Could you transcribe all the entries exactly, omitting the pictures?

═══

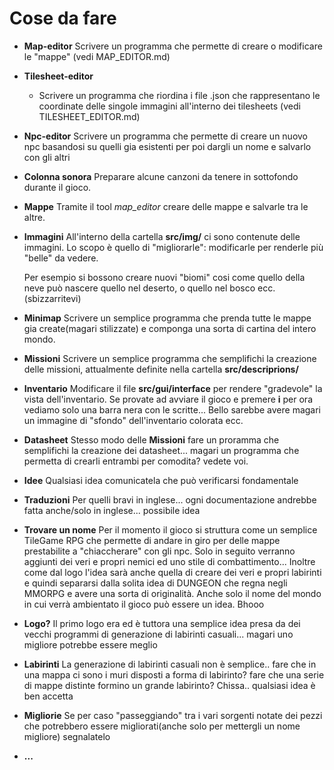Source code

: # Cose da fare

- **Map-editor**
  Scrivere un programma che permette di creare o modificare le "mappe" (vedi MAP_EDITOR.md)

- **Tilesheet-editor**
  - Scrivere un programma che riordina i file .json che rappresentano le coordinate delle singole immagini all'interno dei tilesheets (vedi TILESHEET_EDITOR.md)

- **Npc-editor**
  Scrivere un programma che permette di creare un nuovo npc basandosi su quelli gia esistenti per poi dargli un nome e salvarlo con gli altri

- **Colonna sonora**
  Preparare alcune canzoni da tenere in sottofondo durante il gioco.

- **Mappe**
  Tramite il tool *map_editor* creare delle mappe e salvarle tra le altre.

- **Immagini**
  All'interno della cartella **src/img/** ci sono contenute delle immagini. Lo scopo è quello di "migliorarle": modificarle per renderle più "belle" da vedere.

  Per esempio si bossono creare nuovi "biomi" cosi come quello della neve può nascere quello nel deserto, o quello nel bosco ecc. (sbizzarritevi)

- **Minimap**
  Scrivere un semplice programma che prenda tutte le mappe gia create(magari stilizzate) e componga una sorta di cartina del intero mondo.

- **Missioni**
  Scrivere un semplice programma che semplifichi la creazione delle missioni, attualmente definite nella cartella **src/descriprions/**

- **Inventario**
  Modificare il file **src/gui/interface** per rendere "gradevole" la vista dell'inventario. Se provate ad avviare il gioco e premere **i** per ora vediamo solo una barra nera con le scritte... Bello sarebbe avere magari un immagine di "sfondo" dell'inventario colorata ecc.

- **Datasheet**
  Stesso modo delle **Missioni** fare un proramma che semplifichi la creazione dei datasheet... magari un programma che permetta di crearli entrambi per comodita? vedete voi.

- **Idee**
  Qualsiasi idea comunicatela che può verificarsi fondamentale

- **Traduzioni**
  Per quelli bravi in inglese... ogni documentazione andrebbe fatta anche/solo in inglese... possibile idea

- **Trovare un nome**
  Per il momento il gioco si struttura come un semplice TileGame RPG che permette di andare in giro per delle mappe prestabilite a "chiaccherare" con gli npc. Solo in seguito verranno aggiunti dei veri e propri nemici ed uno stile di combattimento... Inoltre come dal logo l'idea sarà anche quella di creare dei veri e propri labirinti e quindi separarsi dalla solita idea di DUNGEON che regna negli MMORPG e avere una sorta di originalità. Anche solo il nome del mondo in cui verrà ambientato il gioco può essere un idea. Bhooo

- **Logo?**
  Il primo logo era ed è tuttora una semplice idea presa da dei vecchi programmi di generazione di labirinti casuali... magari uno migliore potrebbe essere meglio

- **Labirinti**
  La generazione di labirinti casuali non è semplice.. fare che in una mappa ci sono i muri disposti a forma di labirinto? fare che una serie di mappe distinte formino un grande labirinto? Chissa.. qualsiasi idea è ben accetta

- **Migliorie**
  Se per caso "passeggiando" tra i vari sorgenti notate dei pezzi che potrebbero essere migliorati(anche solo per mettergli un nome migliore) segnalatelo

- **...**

═══

**Solution to this problem**:
Source code

: # Cose da fare

- **Map-editor**
  Scrivere un programma che permette di creare o modificare le "mappe" (vedi MAP_EDITOR.md)

- **Tilesheet-editor**
  - Scrivere un programma che riordina i file .json che rappresentano le coordinate delle singole immagini all'interno dei tilesheets (vedi TILESHEET_EDITOR.md)

- **Npc-editor**
  Scrivere un programma che permette di creare un nuovo npc basandosi su quelli gia esistenti per poi dargli un nome e salvarlo con gli altri

- **Colonna sonora**
  Preparare alcune canzoni da tenere in sottofondo durante il gioco.

- **Mappe**
  Tramite il tool *map_editor* creare delle mappe e salvarle tra le altre.

- **Immagini**
  All'interno della cartella **src/img/** ci sono contenute delle immagini. Lo scopo è quello di "migliorarle": modificarle per renderle più "belle" da vedere.

  Per esempio si bossono creare nuovi "biomi" cosi come quello della neve può nascere quello nel deserto, o quello nel bosco ecc. (sbizzarritevi)

- **Minimap**
  Scrivere un semplice programma che prenda tutte le mappe gia create(magari stilizzate) e componga una sorta di cartina del intero mondo.

- **Missioni**
  Scrivere un semplice programma che semplifichi la creazione delle missioni, attualmente definite nella cartella **src/descriprions/**

- **Inventario**
  Modificare il file **src/gui/interface** per rendere "gradevole" la vista dell'inventario. Se provate ad avviare il gioco e premere **i** per ora vediamo solo una barra nera con le scritte... Bello sarebbe avere magari un immagine di "sfondo" dell'inventario colorata ecc.

- **Datasheet**
  Stesso modo delle **Missioni** fare un proramma che semplifichi la creazione dei datasheet... magari un programma che permetta di crearli entrambi per comodita? vedete voi.

- **Idee**
  Qualsiasi idea comunicatela che può verificarsi fondamentale

- **Traduzioni**
  Per quelli bravi in inglese... ogni documentazione andrebbe fatta anche/solo in inglese... possibile idea

- **Trovare un nome**
  Per il momento il gioco si struttura come un semplice TileGame RPG che permette di andare in giro per delle mappe prestabilite a "chiaccherare" con gli npc. Solo in seguito verranno aggiunti dei veri e propri nemici ed uno stile di combattimento... Inoltre come dal logo l'idea sarà anche quella di creare dei veri e propri labirinti e quindi separarsi dalla solita idea di DUNGEON che regna negli MMORPG e avere una sorta di originalità. Anche solo il nome del mondo in cui verrà ambientato il gioco può essere un idea. Bhooo

- **Logo?**
  Il primo logo era ed è tuttora una semplice idea presa da dei vecchi programmi di generazione di labirinti casuali... magari uno migliore potrebbe essere meglio

- **Labirinti**
  La generazione di labirinti casuali non è semplice.. fare che in una mappa ci sono i muri disposti a forma di labirinto? fare che una serie di mappe distinte formino un grande labirinto? Chissa.. qualsiasi idea è ben accetta

- **Migliorie**
  Se per caso "passeggiando" tra i vari sorgenti notate dei pezzi che potrebbero essere migliorati(anche solo per mettergli un nome migliore) segnalatelo

- **...**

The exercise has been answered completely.